3 α-Synuclein: the culprit in Parkinson's disease?
α-Synuclein has been suspected to play a central role in the pathophysiology of PD since 1997, when the A53T mutation was identified in the large Italian–American Contursi kindred and in three unrelated kindreds of Greek origin as the first causative gene alteration responsible for an autosomal-dominantly-inherited parkinsonian syndrome [19]. A second (A30P) and, more recently a third missense mutation (E46K) were subsequently identified in the α-synuclein gene [20,21]. These point mutations, which account for only a small number of cases with autosomal dominant PD, are associated with a clinical phenotype similar to idiopathic PD, although with an earlier age at onset, a more rapid disease progression and atypical clinical signs. Elevated levels of normal α-synuclein might be a more frequent cause of disease, as suggested by the discovery of duplications and triplications of a genomic region including the α-synuclein gene and leading to autosomal dominant PD in the absence of any other α-synuclein gene mutation [22–24,118]. Remarkably, the severity of the parkinsonian phenotype appears to correlate with the number of supernumerary copies of the α-synuclein gene, three of which cause a phenotype indistinguishable from idiopathic PD, whereas four copies lead to Parkinsonism with severe disease progression and atypical clinical features. Although these findings should be regarded with caution – the reported genomic alterations involve a region containing 17 additional genes that could also be implicated in the disease – they imply that impaired metabolism of normal α-synuclein, known to accumulate massively in LBs, could be the primary cause of neurodegeneration in idiopathic PD. Furthermore, this discovery provides an explanation for the intriguing observation that the over-expression of normal human α-synuclein in Drosophila and rodents by means of transgenesis or viral vector-mediated gene delivery can lead to dopaminergic neurodegeneration [25–29].
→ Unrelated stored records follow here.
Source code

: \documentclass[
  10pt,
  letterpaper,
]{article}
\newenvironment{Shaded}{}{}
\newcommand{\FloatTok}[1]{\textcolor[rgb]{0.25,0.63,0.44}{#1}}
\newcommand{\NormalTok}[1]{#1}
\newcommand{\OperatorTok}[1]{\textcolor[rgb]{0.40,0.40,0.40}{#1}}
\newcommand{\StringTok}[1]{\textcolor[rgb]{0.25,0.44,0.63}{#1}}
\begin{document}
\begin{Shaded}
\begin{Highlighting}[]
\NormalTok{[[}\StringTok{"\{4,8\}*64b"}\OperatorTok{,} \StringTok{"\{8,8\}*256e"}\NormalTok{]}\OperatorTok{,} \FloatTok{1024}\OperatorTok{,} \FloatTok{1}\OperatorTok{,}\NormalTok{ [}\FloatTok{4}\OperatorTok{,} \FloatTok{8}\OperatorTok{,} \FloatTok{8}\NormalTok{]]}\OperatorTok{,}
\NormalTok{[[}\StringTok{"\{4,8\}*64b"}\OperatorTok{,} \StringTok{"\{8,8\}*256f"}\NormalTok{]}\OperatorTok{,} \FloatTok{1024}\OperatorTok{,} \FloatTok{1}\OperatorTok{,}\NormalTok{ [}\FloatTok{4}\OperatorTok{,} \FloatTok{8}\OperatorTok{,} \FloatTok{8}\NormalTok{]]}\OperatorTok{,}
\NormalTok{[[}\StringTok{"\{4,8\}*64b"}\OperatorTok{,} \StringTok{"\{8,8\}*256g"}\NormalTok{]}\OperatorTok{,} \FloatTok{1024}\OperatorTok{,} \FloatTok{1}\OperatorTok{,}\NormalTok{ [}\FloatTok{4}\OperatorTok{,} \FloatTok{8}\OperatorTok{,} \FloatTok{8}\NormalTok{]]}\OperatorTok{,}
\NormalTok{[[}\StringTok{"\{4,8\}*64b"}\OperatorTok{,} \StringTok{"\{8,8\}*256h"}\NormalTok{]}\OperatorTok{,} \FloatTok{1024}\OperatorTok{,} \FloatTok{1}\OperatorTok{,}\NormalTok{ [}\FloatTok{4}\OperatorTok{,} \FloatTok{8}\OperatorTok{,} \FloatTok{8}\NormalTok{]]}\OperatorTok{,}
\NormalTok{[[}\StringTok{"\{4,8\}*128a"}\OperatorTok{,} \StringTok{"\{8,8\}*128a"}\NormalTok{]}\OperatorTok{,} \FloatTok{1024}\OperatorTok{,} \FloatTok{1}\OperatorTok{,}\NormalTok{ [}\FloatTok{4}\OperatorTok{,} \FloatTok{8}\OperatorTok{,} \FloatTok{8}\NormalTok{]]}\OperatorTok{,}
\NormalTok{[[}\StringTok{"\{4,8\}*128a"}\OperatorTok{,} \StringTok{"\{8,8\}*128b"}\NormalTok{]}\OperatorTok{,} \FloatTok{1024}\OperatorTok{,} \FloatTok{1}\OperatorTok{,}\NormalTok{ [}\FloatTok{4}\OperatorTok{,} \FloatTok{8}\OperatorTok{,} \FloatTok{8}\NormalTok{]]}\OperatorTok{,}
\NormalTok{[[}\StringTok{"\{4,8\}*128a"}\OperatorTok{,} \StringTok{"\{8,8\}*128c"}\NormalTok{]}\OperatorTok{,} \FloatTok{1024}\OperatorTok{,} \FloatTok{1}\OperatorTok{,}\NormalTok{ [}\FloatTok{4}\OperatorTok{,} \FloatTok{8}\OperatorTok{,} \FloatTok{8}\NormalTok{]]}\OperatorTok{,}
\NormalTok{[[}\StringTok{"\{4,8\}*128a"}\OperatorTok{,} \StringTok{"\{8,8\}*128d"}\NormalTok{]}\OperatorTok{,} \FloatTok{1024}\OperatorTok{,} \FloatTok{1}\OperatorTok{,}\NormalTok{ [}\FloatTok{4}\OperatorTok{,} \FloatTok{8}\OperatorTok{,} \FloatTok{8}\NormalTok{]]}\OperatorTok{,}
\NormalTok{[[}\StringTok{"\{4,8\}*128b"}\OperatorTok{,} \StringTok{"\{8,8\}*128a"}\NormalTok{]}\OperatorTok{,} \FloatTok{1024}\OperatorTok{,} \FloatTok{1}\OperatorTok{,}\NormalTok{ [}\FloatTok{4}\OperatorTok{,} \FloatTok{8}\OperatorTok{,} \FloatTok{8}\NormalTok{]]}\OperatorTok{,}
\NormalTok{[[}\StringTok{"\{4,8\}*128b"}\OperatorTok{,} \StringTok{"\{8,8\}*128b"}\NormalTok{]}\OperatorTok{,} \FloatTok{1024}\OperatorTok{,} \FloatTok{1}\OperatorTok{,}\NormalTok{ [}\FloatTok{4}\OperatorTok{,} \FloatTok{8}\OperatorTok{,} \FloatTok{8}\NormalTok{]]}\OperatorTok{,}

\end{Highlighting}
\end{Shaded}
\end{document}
The reasons why normal or altered α-synuclein are selectively toxic for nigral dopaminergic neurons are probably diverse, involving both a loss of function by α-synuclein sequestered in protein aggregates and a toxic gain of function by oligomerized and/or fibrillar α-synuclein. α-Synuclein has been reported to negatively regulate the activity of tyrosine hydroxylase by maintaining the protein in the dephosphorylated inactive form, thus modulating dopamine biosynthesis in catecholaminergic neurons [30]. In addition, α-synuclein was proposed to negatively regulate the function of the dopamine transporter in dopaminergic nerve terminals by controlling the amount of the transporter at the plasma membrane [31]. Alteration of α-synuclein by disease-causing mutations, its oligomerisation or its sequestration in LBs in PD might reduce the amount of soluble functional protein available, leading to the partial loss of the above-mentioned modulatory effects and to the abnormal increase in intracellular synaptic dopamine concentrations. In the absence of compensatory mechanisms allowing efficient uptake and storage of excessive dopamine in synaptic vesicles, these changes could create favourable conditions for the production of deleterious reactive oxygen species generated by the intraneuronal metabolism and the auto-oxidation of dopamine [32].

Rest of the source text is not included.